> **EXERCISE**: Copy exactly, and only, the lines between the start of the entries below and the line containing "#073642; padding: 26px", both inclusive. Omit pictures.

> **DATA EXCERPTS**:
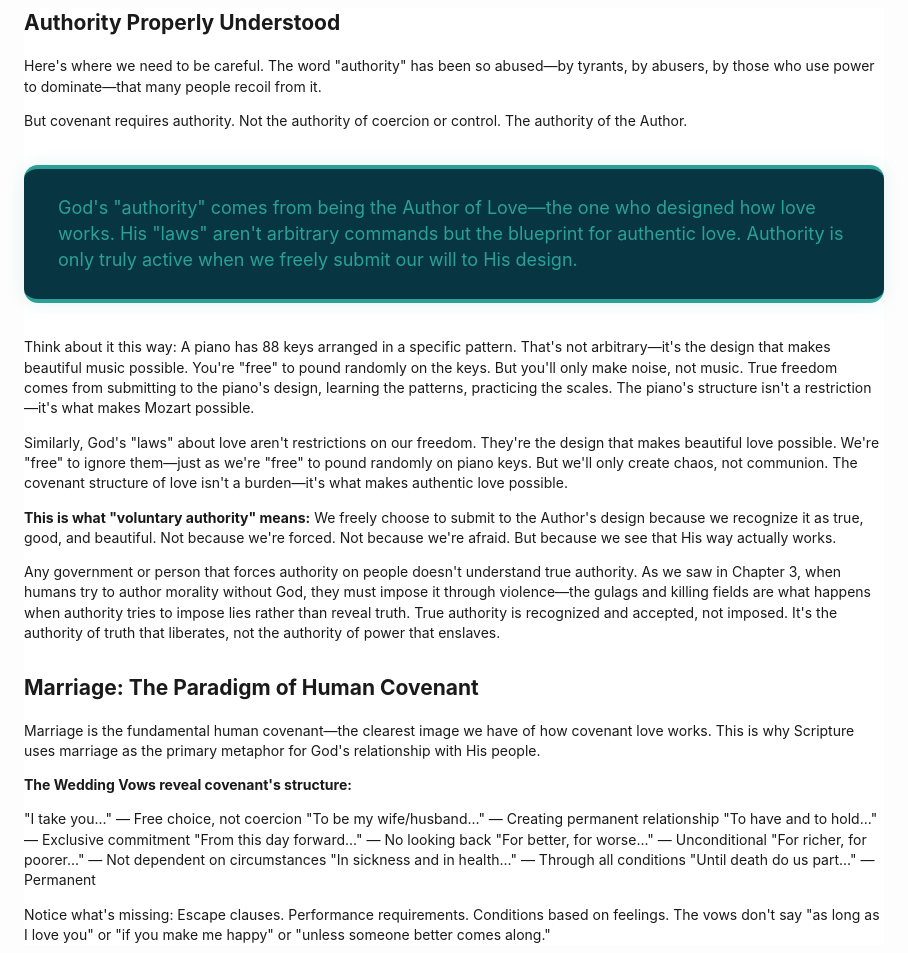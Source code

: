 ## Authority Properly Understood

Here's where we need to be careful. The word "authority" has been so abused—by tyrants, by abusers, by those who use power to dominate—that many people recoil from it.

But covenant requires authority. Not the authority of coercion or control. The authority of the Author.

<div class="callout" style="background-color: #073642; padding: 26px 34px; margin: 34px 0; border-radius: 14px; font-size: 18px; line-height: 1.45; color: #2aa198; border-top: 4px solid #2aa198; border-bottom: 4px solid #2aa198; box-shadow: 0 0 18px rgba(42, 161, 152, 0.12);">
God's "authority" comes from being the Author of Love—the one who designed how love works. His "laws" aren't arbitrary commands but the blueprint for authentic love. Authority is only truly active when we freely submit our will to His design.
</div>

Think about it this way: A piano has 88 keys arranged in a specific pattern. That's not arbitrary—it's the design that makes beautiful music possible. You're "free" to pound randomly on the keys. But you'll only make noise, not music. True freedom comes from submitting to the piano's design, learning the patterns, practicing the scales. The piano's structure isn't a restriction—it's what makes Mozart possible.

Similarly, God's "laws" about love aren't restrictions on our freedom. They're the design that makes beautiful love possible. We're "free" to ignore them—just as we're "free" to pound randomly on piano keys. But we'll only create chaos, not communion. The covenant structure of love isn't a burden—it's what makes authentic love possible.

**This is what "voluntary authority" means:** We freely choose to submit to the Author's design because we recognize it as true, good, and beautiful. Not because we're forced. Not because we're afraid. But because we see that His way actually works.

Any government or person that forces authority on people doesn't understand true authority. As we saw in Chapter 3, when humans try to author morality without God, they must impose it through violence—the gulags and killing fields are what happens when authority tries to impose lies rather than reveal truth. True authority is recognized and accepted, not imposed. It's the authority of truth that liberates, not the authority of power that enslaves.

## Marriage: The Paradigm of Human Covenant

Marriage is the fundamental human covenant—the clearest image we have of how covenant love works. This is why Scripture uses marriage as the primary metaphor for God's relationship with His people.

**The Wedding Vows reveal covenant's structure:**

"I take you..." — Free choice, not coercion
"To be my wife/husband..." — Creating permanent relationship
"To have and to hold..." — Exclusive commitment
"From this day forward..." — No looking back
"For better, for worse..." — Unconditional
"For richer, for poorer..." — Not dependent on circumstances
"In sickness and in health..." — Through all conditions
"Until death do us part..." — Permanent

Notice what's missing: Escape clauses. Performance requirements. Conditions based on feelings. The vows don't say "as long as I love you" or "if you make me happy" or "unless someone better comes along."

> **REPLY TO THE TASK**:
Source code

: ## Authority Properly Understood

Here's where we need to be careful. The word "authority" has been so abused—by tyrants, by abusers, by those who use power to dominate—that many people recoil from it.

But covenant requires authority. Not the authority of coercion or control. The authority of the Author.

<div class="callout" style="background-color: #073642; padding: 26px 34px; margin: 34px 0; border-radius: 14px; font-size: 18px; line-height: 1.45; color: #2aa198; border-top: 4px solid #2aa198; border-bottom: 4px solid #2aa198; box-shadow: 0 0 18px rgba(42, 161, 152, 0.12);">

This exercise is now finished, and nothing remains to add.